La siguiente generación logró comprar algún vehículo (bici, moto, coche o el propio tractor), el agua se sacaba con un motor diesel y ya no hacía falta estar tanto tiempo en ellas. Y la siguiente, la mía, las ha abandonado, y solo quedan aquellas convertidas en residencias para el verano, que son mucho más amplias y la alberca ya es una piscina.
Así, la mayoría, se han convertido en cochera para el tractor y archeles, o se han abandonado a su suerte. Al ser de barro y no mantenerse el tejado, se van hundiendo.

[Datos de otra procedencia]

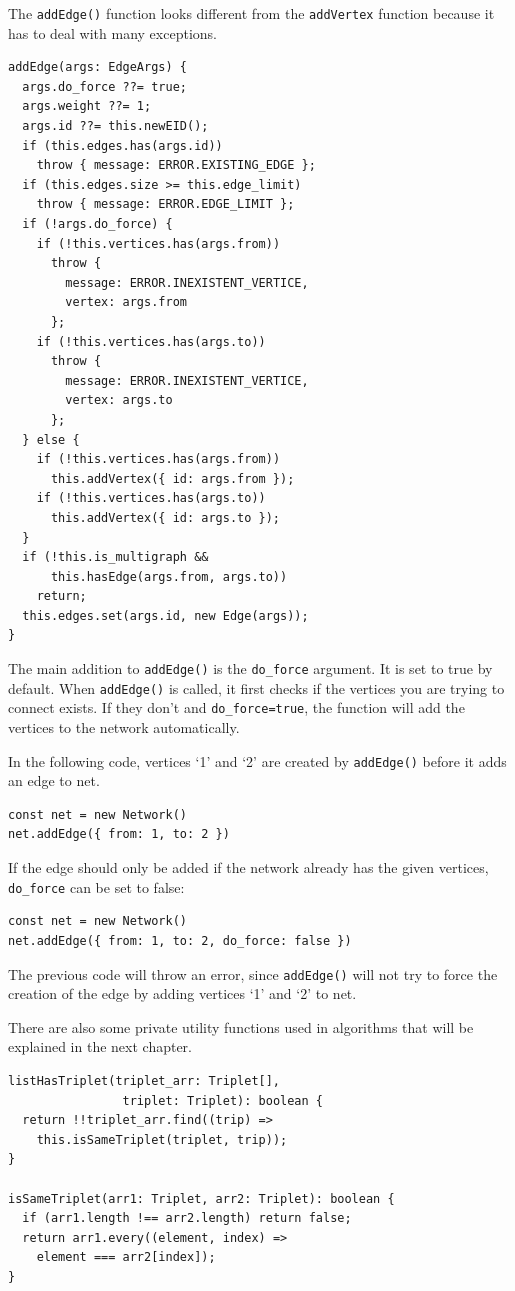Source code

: The \texttt{addEdge()} function looks different from the
\texttt{addVertex} function because it has to deal with many exceptions.

\begin{verbatim}
addEdge(args: EdgeArgs) {
  args.do_force ??= true;
  args.weight ??= 1;
  args.id ??= this.newEID();
  if (this.edges.has(args.id))
    throw { message: ERROR.EXISTING_EDGE };
  if (this.edges.size >= this.edge_limit)
    throw { message: ERROR.EDGE_LIMIT };
  if (!args.do_force) {
    if (!this.vertices.has(args.from))
      throw {
        message: ERROR.INEXISTENT_VERTICE,
        vertex: args.from
      };
    if (!this.vertices.has(args.to))
      throw {
        message: ERROR.INEXISTENT_VERTICE,
        vertex: args.to
      };
  } else {
    if (!this.vertices.has(args.from))
      this.addVertex({ id: args.from });
    if (!this.vertices.has(args.to))
      this.addVertex({ id: args.to });
  }
  if (!this.is_multigraph &&
      this.hasEdge(args.from, args.to))
    return;
  this.edges.set(args.id, new Edge(args));
}
\end{verbatim}

The main addition to \texttt{addEdge()} is the \texttt{do_force} argument.
It is set to true by default.
When \texttt{addEdge()} is called,
it first checks if the vertices you are trying to connect exists.
If they don't and \texttt{do_force=true},
the function will add the vertices to the network automatically.

In the following code, vertices `1' and `2' are created by \texttt{addEdge()}
before it adds an edge to net.

\begin{verbatim}
const net = new Network()
net.addEdge({ from: 1, to: 2 })
\end{verbatim}

If the edge should only be added if the network already has the given vertices,
\texttt{do_force} can be set to false:

\begin{verbatim}
const net = new Network()
net.addEdge({ from: 1, to: 2, do_force: false })
\end{verbatim}

The previous code will throw an error, since \texttt{addEdge()}
will not try to force the creation of the edge by
adding vertices `1' and `2' to net.

There are also some private utility functions used in algorithms
that will be explained in the next chapter.

\begin{verbatim}
listHasTriplet(triplet_arr: Triplet[],
                triplet: Triplet): boolean {
  return !!triplet_arr.find((trip) =>
    this.isSameTriplet(triplet, trip));
}

isSameTriplet(arr1: Triplet, arr2: Triplet): boolean {
  if (arr1.length !== arr2.length) return false;
  return arr1.every((element, index) =>
    element === arr2[index]);
}
\end{verbatim}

Los árboles se secan y lo que fuera un vergel se convierte en ruinas desérticas.
Esta forma de vida veraniega, no era aislada, pues había un buen rollo de vecindad entre casillas cercanas. Y por la noche unos se visitaban a otros para la charla nocturna. Los chavales también iban de alberca en alberca para poderse bañar y, cuando la noria estaba funcionando, beber agua fresca de sus pozos.